She got promoted to the rank of Director General of Police in September 2017. From January 2017 to June 2019, she worked as the Director General of Kerala Prisons and Correctional Services. She had introduced several positive changes in the 54 prisons in the State which are now referred to as Correctional Centers. From June 2017 to 1 June 2020, she was the head of a newly created post, "Social Policing & Traffic" in Kerala and was stationed at the Kerala State Police Headquarters.

She took charge as the Director General heading the Kerala Fire And Rescue Services on 1 June 2020, becoming the first 'Woman DGP' of independent charge in Kerala.

She retired on 31 December 2020, as the Director General of the Kerala Fire And Rescue Services, after completing 33 years and 5 months in the service.

=== Police career ===

In Kerala Police Department
| Post | Term | Rank Insignia |
|---|---|---|
| Assistant Superintendent of Police | 1987 |  |
| Superintendent of Police (Alappuzha, Pathanamthitta, Thrissur Districts) | c. 1987–1990s | SP |
| Deputy Inspector General of Police (Ernakulam Range) | c. 2000s | DIG |
| Inspector General of Police, Crime Branch | c. 2000s | IGP |
| Additional Director General of Police, Armed Police Battalions (Training) | c. 2010–2014 | ADGP Grade |
| ADGP (Police Home Guards, Community Policing, Gender Justice, Nirbhaya) | 2014–2016 | ADGP Grade |
| Additional Director General of Police, Intelligence | 2016–2017 | ADGP Grade |
| Director (Social Policing & Traffic), Kerala Police Headquarters | 2017–2020 | DGP Grade |

Offices held on deputation
| Post | Term | Rank Insignia |
|---|---|---|
| Superintendent of Police, Central Bureau of Investigation (CBI) | c. 1990s | SP |
| Deputy inspector general of police, Central Bureau of Investigation (CBI) |  |  |
| Additional Director General of Police, Vigilance (Kerala Vigilance and Anti-Corruption Bureau) | 2014 | ADGP Grade |
| Director General of Prisons and Correctional Services (Kerala Prisons & Correctional Services) | 2017–2019 | ADGP Grade |
| Director General, Fire and Rescue Services, Civil defence, Homeguards (Kerala Fire and Rescue Services) | 2020 | DGP Grade |

== Political career ==

After her retirement, Sreelekha became a candidate for the Bharatiya Janata Party for the 2025 Thiruvananthapuram Corporation elections. She was elected as a councillor from Ward No. 41, Sasthamangalam, of the Thiruvananthapuram Corporation, as BJP candidate.

She contested in the Kerala Assembly elections from the Vattiyoorkavu Assembly constituency and ended up in third position.

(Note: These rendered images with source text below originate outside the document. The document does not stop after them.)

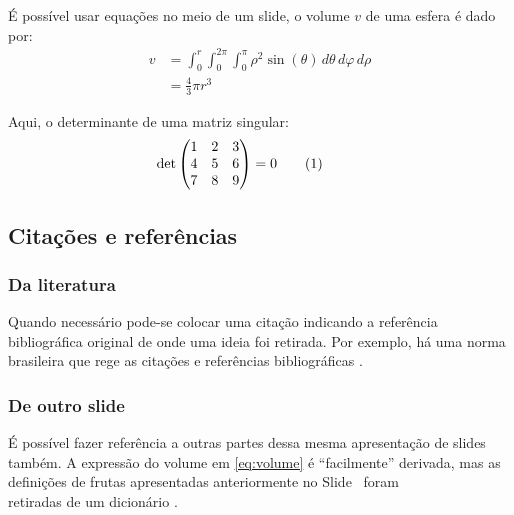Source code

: \documentclass[aspectratio=169]{beamer}
\begin{document}
\newcommand{\pulleqnum}[1][1cm]{\stepcounter{equation}\tag*{(\theequation)\hspace{#1}}}
\begin{frame}[t]\frametitle{\secname}\framesubtitle{\subsecname}
  É possível usar equações no meio de um slide, o volume $v$ de uma esfera é dado por:
  \begin{align}\label{eq:volume}
    v &= \int_0^r \int_0^{2\pi} \int_0^\pi \rho^2 \sin(\theta)\, d\theta\, d\varphi\, d\rho \\[1em]
      &= \frac{4}{3}\pi r^3
  \end{align}

  Aqui, o determinante de uma matriz singular:
  \begin{equation}
    \det \begin{pmatrix}
      1 & 2 & 3 \\
      4 & 5 & 6 \\
      7 & 8 & 9
    \end{pmatrix} = 0\pulleqnum
  \end{equation}
\end{frame}

\subsection{Citações e referências}

\begin{frame}[t]\frametitle{\secname}\framesubtitle{\subsecname}%
  \subsubsection{Da literatura}
  Quando necessário pode-se colocar uma citação indicando a referência bibliográfica original de onde uma ideia foi retirada.
  Por exemplo, há uma norma brasileira que rege as citações e referências bibliográficas \cite{NBR6023:2000}.

  \subsubsection{De outro slide}
  É possível fazer referência a outras partes dessa mesma apresentação de slides também.
  A expressão do volume em \eqref{eq:volume} é ``facilmente'' derivada, mas as definições de frutas apresentadas anteriormente no Slide~ foram\\ retiradas de um dicionário \cite{figueiredo1913novo}.
\end{frame}
\end{document}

== Medals and recognition ==

- In 2004, as DIG Vigilance and Anti-Corruption Bureau, Sreelekha was awarded the President's Police Medal for Meritorious Service.
- In 2013, as ADGP Vigilance and Anti-Corruption Bureau, Sreelekha was awarded the President's Police Medal for Distinguished Service.
- In 2006, during her stint as managing director, the Rubber Board won the Thailand Government's Best Exporter of Rubber in Asia award.
- Sreelekha was selected for the prestigious Chevening Fellowship by the Government of United Kingdom and she attended the fellowship in London at King's College from September to December 2015. She also attended specialised training at Scotland Yard/metropolitan police of UK.
- She won the Indian Overseas Award for Public Service in 2006.
- FOKANA award for literary contributions was given to her in 2005.
- In 2007, she received the Kerala Government's Meritorious Services Award for detecting the sensational case of the murder of a civilian named Praveen by the then-Deputy Superintendent of Police R Shaji. After the investigation, Shaji was found guilty by the court.

== Selected works ==

Sreelekha has penned and published 9 books.

- Cheru marmarangal (2005)
- Neerazhikapuram (2006)
- Maranna Doothan (2008)
- Kuzhaloothukaran (2009)
- Lottos Theenikal (2009)
- Mansile Mazhavillu (2011)
- Niyama samrakshanam Streekalkku- a book on legal awareness to women
- Kuttikalum Policum- a book for the children about Police and their activities
- Jaagarookan (2013)- Detective novel Publisher DC Books
- Thamasoma- Detective series in Kerala Koumudi magazine
- "Balipatham", her latest novel depicts the true story of Mahabali, believed to have ruled Kerala eons back & whose return from the netherworld, Onam, the famous state festival is celebrated every year. This nook is published by Mathrubhumi Books on 2.10.2024

She writes regular columns in periodicals and magazines. Her column in Vanitha Magazine, "Marupuram, the Other Side" which is being published now is well appreciated by the readers.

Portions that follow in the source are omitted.